[Dataset records — start]
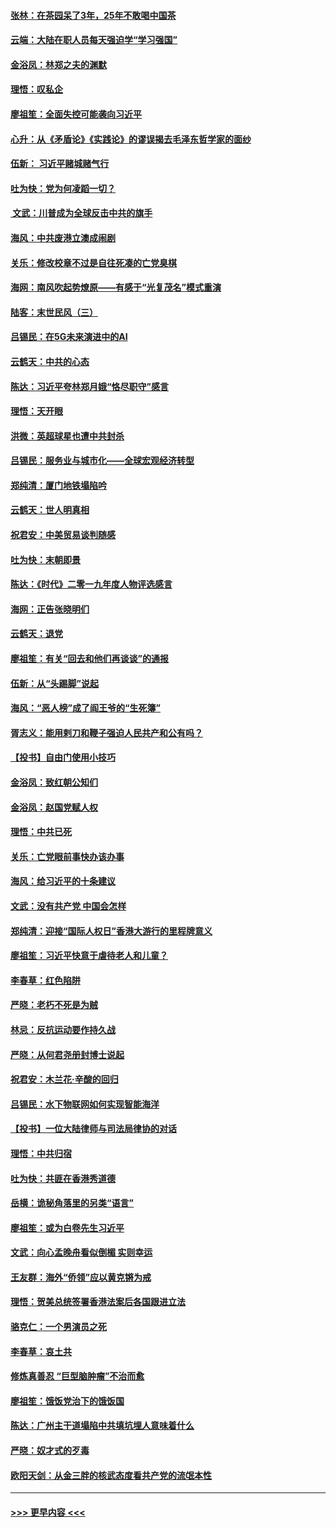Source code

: #### [张林：在茶园呆了3年，25年不敢喝中国茶](../pages/nsc993/n11739240.md?t=12230944) 
#### [云端：大陆在职人员每天强迫学“学习强国”](../pages/nsc993/n11738735.md?t=12230944) 
#### [金浴凤：林郑之夫的渊默](../pages/nsc993/n11737735.md?t=12230944) 
#### [理悟：叹私企](../pages/nsc993/n11737715.md?t=12230944) 
#### [廖祖笙：全面失控可能袭向习近平](../pages/nsc993/n11737704.md?t=12230944) 
#### [心升：从《矛盾论》《实践论》的谬误揭去毛泽东哲学家的面纱](../pages/nsc993/n11736962.md?t=12230944) 
#### [伍新： 习近平赌城赌气行](../pages/nsc993/n11736929.md?t=12230944) 
#### [吐为快：党为何凌蹈一切？](../pages/nsc993/n11736915.md?t=12230944) 
#### [ 文武：川普成为全球反击中共的旗手](../pages/nsc993/n11736882.md?t=12230944) 
#### [海风：中共废港立澳成闹剧](../pages/nsc993/n11735857.md?t=12230944) 
#### [关乐：修改校章不过是自往死凑的亡党臭棋](../pages/nsc993/n11735097.md?t=12230944) 
#### [海网：南风吹起势燎原——有感于“光复茂名”模式重演](../pages/nsc993/n11732308.md?t=12230944) 
#### [陆客：末世民风（三）](../pages/nsc993/n11732211.md?t=12230944) 
#### [吕锡民：在5G未来演进中的AI](../pages/nsc993/n11730010.md?t=12230944) 
#### [云鹤天：中共的心态](../pages/nsc993/n11729906.md?t=12230944) 
#### [陈达：习近平夸林郑月娥“恪尽职守”感言](../pages/nsc993/n11729881.md?t=12230944) 
#### [理悟：天开眼](../pages/nsc993/n11729699.md?t=12230944) 
#### [洪微：英超球星也遭中共封杀](../pages/nsc993/n11727243.md?t=12230944) 
#### [吕锡民：服务业与城市化——全球宏观经济转型](../pages/nsc993/n11725845.md?t=12230944) 
#### [郑纯清：厦门地铁塌陷吟](../pages/nsc993/n11725813.md?t=12230944) 
#### [云鹤天：世人明真相](../pages/nsc993/n11725621.md?t=12230944) 
#### [祝君安：中美贸易谈判随感](../pages/nsc993/n11725609.md?t=12230944) 
#### [吐为快：末朝即景](../pages/nsc993/n11723365.md?t=12230944) 
#### [陈达：《时代》二零一九年度人物评选感言](../pages/nsc993/n11723337.md?t=12230944) 
#### [海网：正告张晓明们](../pages/nsc993/n11723228.md?t=12230944) 
#### [云鹤天：退党](../pages/nsc993/n11723056.md?t=12230944) 
#### [廖祖笙：有关“回去和他们再谈谈”的通报](../pages/nsc993/n11722442.md?t=12230944) 
#### [伍新：从“头踢脚”说起](../pages/nsc993/n11722429.md?t=12230944) 
#### [海风：“恶人榜”成了阎王爷的“生死簿”](../pages/nsc993/n11722272.md?t=12230944) 
#### [胥志义：能用剌刀和鞭子强迫人民共产和公有吗？](../pages/nsc993/n11720569.md?t=12230944) 
#### [【投书】自由门使用小技巧](../pages/nsc993/n11720180.md?t=12230944) 
#### [金浴凤：致红朝公知们](../pages/nsc993/n11720563.md?t=12230944) 
#### [金浴凤：赵国党赋人权](../pages/nsc993/n11720533.md?t=12230944) 
#### [理悟：中共已死](../pages/nsc993/n11720233.md?t=12230944) 
#### [关乐：亡党眼前事快办该办事](../pages/nsc993/n11719160.md?t=12230944) 
#### [海风：给习近平的十条建议](../pages/nsc993/n11717616.md?t=12230944) 
#### [文武：没有共产党 中国会怎样](../pages/nsc993/n11717584.md?t=12230944) 
#### [郑纯清：迎接“国际人权日”香港大游行的里程牌意义](../pages/nsc993/n11717417.md?t=12230944) 
#### [廖祖笙：习近平快意于虐待老人和儿童？](../pages/nsc993/n11715313.md?t=12230944) 
#### [李春草：红色陷阱](../pages/nsc993/n11715029.md?t=12230944) 
#### [严晓：老朽不死是为贼](../pages/nsc993/n11712910.md?t=12230944) 
#### [林忌：反抗运动要作持久战](../pages/nsc993/n11712623.md?t=12230944) 
#### [严晓：从何君尧册封博士说起](../pages/nsc993/n11712465.md?t=12230944) 
#### [祝君安：木兰花·辛酸的回归](../pages/nsc993/n11712381.md?t=12230944) 
#### [吕锡民：水下物联网如何实现智能海洋](../pages/nsc993/n11711158.md?t=12230944) 
#### [【投书】一位大陆律师与司法局律协的对话](../pages/nsc993/n11709675.md?t=12230944) 
#### [理悟：中共归宿](../pages/nsc993/n11710059.md?t=12230944) 
#### [吐为快：共匪在香港秀道德](../pages/nsc993/n11709979.md?t=12230944) 
#### [岳横：诡秘角落里的另类“语言”](../pages/nsc993/n11709792.md?t=12230944) 
#### [廖祖笙：或为白卷先生习近平](../pages/nsc993/n11708330.md?t=12230944) 
#### [文武：向心孟晚舟看似倒楣 实则幸运](../pages/nsc993/n11708236.md?t=12230944) 
#### [王友群：海外“侨领”应以黄克锵为戒](../pages/nsc993/n11706176.md?t=12230944) 
#### [理悟：贺美总统签署香港法案后各国跟进立法](../pages/nsc993/n11706853.md?t=12230944) 
#### [骆克仁：一个男演员之死](../pages/nsc993/n11706677.md?t=12230944) 
#### [李春草：哀土共](../pages/nsc993/n11706255.md?t=12230944) 
#### [修炼真善忍 “巨型脑肿瘤”不治而愈](../pages/nsc993/n11705340.md?t=12230944) 
#### [廖祖笙：饿饭党治下的饿饭国](../pages/nsc993/n11705085.md?t=12230944) 
#### [陈达：广州主干道塌陷中共填坑埋人意味着什么](../pages/nsc993/n11705046.md?t=12230944) 
#### [严晓：奴才式的歹毒](../pages/nsc993/n11704826.md?t=12230944) 
#### [欧阳天剑：从金三胖的核武态度看共产党的流氓本性](../pages/nsc993/n11702238.md?t=12230944) 

----
#### [ >>> 更早内容 <<< ](../indexes/nsc993-earlier.md)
[Dataset records — finish]
- Problem -
Starting at the first line of the records above, set down each line exactly through the one that holds "#### [海风：给习近平的". Omit pictures.

- Answer space -
Source code

: #### [张林：在茶园呆了3年，25年不敢喝中国茶](../pages/nsc993/n11739240.md?t=12230944) 
#### [云端：大陆在职人员每天强迫学“学习强国”](../pages/nsc993/n11738735.md?t=12230944) 
#### [金浴凤：林郑之夫的渊默](../pages/nsc993/n11737735.md?t=12230944) 
#### [理悟：叹私企](../pages/nsc993/n11737715.md?t=12230944) 
#### [廖祖笙：全面失控可能袭向习近平](../pages/nsc993/n11737704.md?t=12230944) 
#### [心升：从《矛盾论》《实践论》的谬误揭去毛泽东哲学家的面纱](../pages/nsc993/n11736962.md?t=12230944) 
#### [伍新： 习近平赌城赌气行](../pages/nsc993/n11736929.md?t=12230944) 
#### [吐为快：党为何凌蹈一切？](../pages/nsc993/n11736915.md?t=12230944) 
#### [ 文武：川普成为全球反击中共的旗手](../pages/nsc993/n11736882.md?t=12230944) 
#### [海风：中共废港立澳成闹剧](../pages/nsc993/n11735857.md?t=12230944) 
#### [关乐：修改校章不过是自往死凑的亡党臭棋](../pages/nsc993/n11735097.md?t=12230944) 
#### [海网：南风吹起势燎原——有感于“光复茂名”模式重演](../pages/nsc993/n11732308.md?t=12230944) 
#### [陆客：末世民风（三）](../pages/nsc993/n11732211.md?t=12230944) 
#### [吕锡民：在5G未来演进中的AI](../pages/nsc993/n11730010.md?t=12230944) 
#### [云鹤天：中共的心态](../pages/nsc993/n11729906.md?t=12230944) 
#### [陈达：习近平夸林郑月娥“恪尽职守”感言](../pages/nsc993/n11729881.md?t=12230944) 
#### [理悟：天开眼](../pages/nsc993/n11729699.md?t=12230944) 
#### [洪微：英超球星也遭中共封杀](../pages/nsc993/n11727243.md?t=12230944) 
#### [吕锡民：服务业与城市化——全球宏观经济转型](../pages/nsc993/n11725845.md?t=12230944) 
#### [郑纯清：厦门地铁塌陷吟](../pages/nsc993/n11725813.md?t=12230944) 
#### [云鹤天：世人明真相](../pages/nsc993/n11725621.md?t=12230944) 
#### [祝君安：中美贸易谈判随感](../pages/nsc993/n11725609.md?t=12230944) 
#### [吐为快：末朝即景](../pages/nsc993/n11723365.md?t=12230944) 
#### [陈达：《时代》二零一九年度人物评选感言](../pages/nsc993/n11723337.md?t=12230944) 
#### [海网：正告张晓明们](../pages/nsc993/n11723228.md?t=12230944) 
#### [云鹤天：退党](../pages/nsc993/n11723056.md?t=12230944) 
#### [廖祖笙：有关“回去和他们再谈谈”的通报](../pages/nsc993/n11722442.md?t=12230944) 
#### [伍新：从“头踢脚”说起](../pages/nsc993/n11722429.md?t=12230944) 
#### [海风：“恶人榜”成了阎王爷的“生死簿”](../pages/nsc993/n11722272.md?t=12230944) 
#### [胥志义：能用剌刀和鞭子强迫人民共产和公有吗？](../pages/nsc993/n11720569.md?t=12230944) 
#### [【投书】自由门使用小技巧](../pages/nsc993/n11720180.md?t=12230944) 
#### [金浴凤：致红朝公知们](../pages/nsc993/n11720563.md?t=12230944) 
#### [金浴凤：赵国党赋人权](../pages/nsc993/n11720533.md?t=12230944) 
#### [理悟：中共已死](../pages/nsc993/n11720233.md?t=12230944) 
#### [关乐：亡党眼前事快办该办事](../pages/nsc993/n11719160.md?t=12230944) 
#### [海风：给习近平的十条建议](../pages/nsc993/n11717616.md?t=12230944) 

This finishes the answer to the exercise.